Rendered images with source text
::::

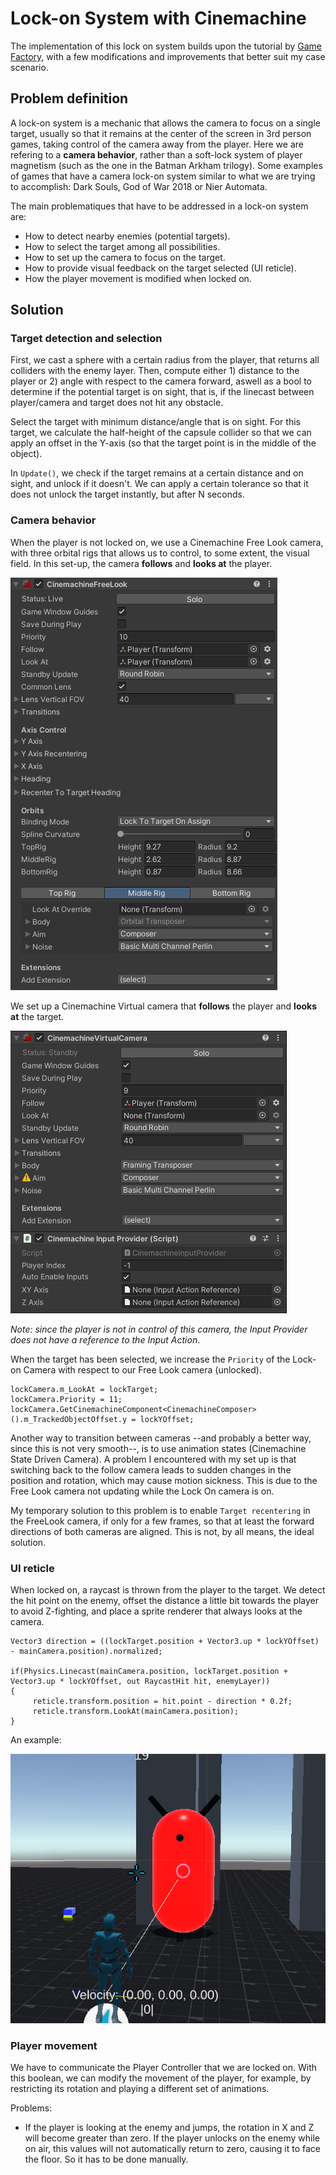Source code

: # Lock-on System with Cinemachine

The implementation of this lock on system builds upon the tutorial by [Game Factory](https://www.youtube.com/watch?v=ozb6aFTwiHU&ab_channel=GameFactory), with a few modifications and improvements that better suit my case scenario.


## Problem definition
A lock-on system is a mechanic that allows the camera to focus on a single target, usually so that it remains at the center of the screen in 3rd person games, taking control of the camera away from the player. Here we are refering to a **camera behavior**, rather than a soft-lock system of player magnetism (such as the one in the Batman Arkham trilogy). 
Some examples of games that have a camera lock-on system similar to what we are trying to accomplish: Dark Souls, God of War 2018 or Nier Automata.

The main problematiques that have to be addressed in a lock-on system are:
- How to detect nearby enemies (potential targets).
- How to select the target among all possibilities.
- How to set up the camera to focus on the target.
- How to provide visual feedback on the target selected (UI reticle).
- How the player movement is modified when locked on.


## Solution

### Target detection and selection
First, we cast a sphere with a certain radius from the player, that returns all colliders with the enemy layer. Then, compute either 1) distance to the player or 2) angle with respect to the camera forward, aswell as a bool to determine if the potential target is on sight, that is, if the linecast between player/camera and target does not hit any obstacle.

Select the target with minimum distance/angle that is on sight. For this target, we calculate the half-height of the capsule collider so that we can apply an offset in the Y-axis (so that the target point is in the middle of the object).

In ```Update()```, we check if the target remains at a certain distance and on sight, and unlock if it doesn't. We can apply a certain tolerance so that it does not unlock the target instantly, but after N seconds.

### Camera behavior

When the player is not locked on, we use a Cinemachine Free Look camera, with three orbital rigs that allows us to control, to some extent, the visual field. In this set-up, the camera **follows** and **looks at** the player. 

![Free look camera](https://github.com/CesarCaramazana/Unity/blob/main/Camera/Lock%20on%20system/Images/FreeLook%20(Follow%20player)%20camera.PNG)

We set up a Cinemachine Virtual camera that **follows** the player and **looks at** the target. 

![Virtual Camera setup](https://github.com/CesarCaramazana/Unity/blob/main/Camera/Lock%20on%20system/Images/Virtual%20(LockOn)%20camera.PNG)

*Note: since the player is not in control of this camera, the Input Provider does not have a reference to the Input Action*.

When the target has been selected, we increase the ```Priority``` of the Lock-on Camera with respect to our Free Look camera (unlocked). 

```
lockCamera.m_LookAt = lockTarget;
lockCamera.Priority = 11;
lockCamera.GetCinemachineComponent<CinemachineComposer>().m_TrackedObjectOffset.y = lockYOffset;
```
Another way to transition between cameras --and probably a better way, since this is not very smooth--, is to use animation states (Cinemachine State Driven Camera). A problem I encountered with my set up is that switching back to the follow camera leads to sudden changes in the position and rotation, which may cause motion sickness. This is due to the Free Look camera not updating while the Lock On camera is on. 

My temporary solution to this problem is to enable ```Target recentering``` in the FreeLook camera, if only for a few frames, so that at least the forward directions of both cameras are aligned. This is not, by all means, the ideal solution.

### UI reticle
When locked on, a raycast is thrown from the player to the target. We detect the hit point on the enemy, offset the distance a little bit towards the player to avoid Z-fighting, and place a sprite renderer that always looks at the camera.

```
Vector3 direction = ((lockTarget.position + Vector3.up * lockYOffset) - mainCamera.position).normalized;

if(Physics.Linecast(mainCamera.position, lockTarget.position + Vector3.up * lockYOffset, out RaycastHit hit, enemyLayer))
{
     reticle.transform.position = hit.point - direction * 0.2f;
     reticle.transform.LookAt(mainCamera.position);
}      
```

An example:

![Reticle](https://github.com/CesarCaramazana/Unity/blob/main/Camera/Lock%20on%20system/Images/Reticle.PNG)


### Player movement
We have to communicate the Player Controller that we are locked on. With this boolean, we can modify the movement of the player, for example, by restricting its rotation and playing a different set of animations. 

Problems:
- If the player is looking at the enemy and jumps, the rotation in X and Z will become greater than zero. If the player unlocks on the enemy while on air, this values will not automatically return to zero, causing it to face the floor. So it has to be done manually.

::::

_YOUR INSTRUCTIONS_:
First drop every picture, then print the data above exactly as it stands.

_RESPONSE TO THE EXERCISE_:
Source code

: # Lock-on System with Cinemachine

The implementation of this lock on system builds upon the tutorial by [Game Factory](https://www.youtube.com/watch?v=ozb6aFTwiHU&ab_channel=GameFactory), with a few modifications and improvements that better suit my case scenario.


## Problem definition
A lock-on system is a mechanic that allows the camera to focus on a single target, usually so that it remains at the center of the screen in 3rd person games, taking control of the camera away from the player. Here we are refering to a **camera behavior**, rather than a soft-lock system of player magnetism (such as the one in the Batman Arkham trilogy). 
Some examples of games that have a camera lock-on system similar to what we are trying to accomplish: Dark Souls, God of War 2018 or Nier Automata.

The main problematiques that have to be addressed in a lock-on system are:
- How to detect nearby enemies (potential targets).
- How to select the target among all possibilities.
- How to set up the camera to focus on the target.
- How to provide visual feedback on the target selected (UI reticle).
- How the player movement is modified when locked on.


## Solution

### Target detection and selection
First, we cast a sphere with a certain radius from the player, that returns all colliders with the enemy layer. Then, compute either 1) distance to the player or 2) angle with respect to the camera forward, aswell as a bool to determine if the potential target is on sight, that is, if the linecast between player/camera and target does not hit any obstacle.

Select the target with minimum distance/angle that is on sight. For this target, we calculate the half-height of the capsule collider so that we can apply an offset in the Y-axis (so that the target point is in the middle of the object).

In ```Update()```, we check if the target remains at a certain distance and on sight, and unlock if it doesn't. We can apply a certain tolerance so that it does not unlock the target instantly, but after N seconds.

### Camera behavior

When the player is not locked on, we use a Cinemachine Free Look camera, with three orbital rigs that allows us to control, to some extent, the visual field. In this set-up, the camera **follows** and **looks at** the player. 

![Free look camera](https://github.com/CesarCaramazana/Unity/blob/main/Camera/Lock%20on%20system/Images/FreeLook%20(Follow%20player)%20camera.PNG)

We set up a Cinemachine Virtual camera that **follows** the player and **looks at** the target. 

![Virtual Camera setup](https://github.com/CesarCaramazana/Unity/blob/main/Camera/Lock%20on%20system/Images/Virtual%20(LockOn)%20camera.PNG)

*Note: since the player is not in control of this camera, the Input Provider does not have a reference to the Input Action*.

When the target has been selected, we increase the ```Priority``` of the Lock-on Camera with respect to our Free Look camera (unlocked). 

```
lockCamera.m_LookAt = lockTarget;
lockCamera.Priority = 11;
lockCamera.GetCinemachineComponent<CinemachineComposer>().m_TrackedObjectOffset.y = lockYOffset;
```
Another way to transition between cameras --and probably a better way, since this is not very smooth--, is to use animation states (Cinemachine State Driven Camera). A problem I encountered with my set up is that switching back to the follow camera leads to sudden changes in the position and rotation, which may cause motion sickness. This is due to the Free Look camera not updating while the Lock On camera is on. 

My temporary solution to this problem is to enable ```Target recentering``` in the FreeLook camera, if only for a few frames, so that at least the forward directions of both cameras are aligned. This is not, by all means, the ideal solution.

### UI reticle
When locked on, a raycast is thrown from the player to the target. We detect the hit point on the enemy, offset the distance a little bit towards the player to avoid Z-fighting, and place a sprite renderer that always looks at the camera.

```
Vector3 direction = ((lockTarget.position + Vector3.up * lockYOffset) - mainCamera.position).normalized;

if(Physics.Linecast(mainCamera.position, lockTarget.position + Vector3.up * lockYOffset, out RaycastHit hit, enemyLayer))
{
     reticle.transform.position = hit.point - direction * 0.2f;
     reticle.transform.LookAt(mainCamera.position);
}      
```

An example:

![Reticle](https://github.com/CesarCaramazana/Unity/blob/main/Camera/Lock%20on%20system/Images/Reticle.PNG)


### Player movement
We have to communicate the Player Controller that we are locked on. With this boolean, we can modify the movement of the player, for example, by restricting its rotation and playing a different set of animations. 

Problems:
- If the player is looking at the enemy and jumps, the rotation in X and Z will become greater than zero. If the player unlocks on the enemy while on air, this values will not automatically return to zero, causing it to face the floor. So it has to be done manually.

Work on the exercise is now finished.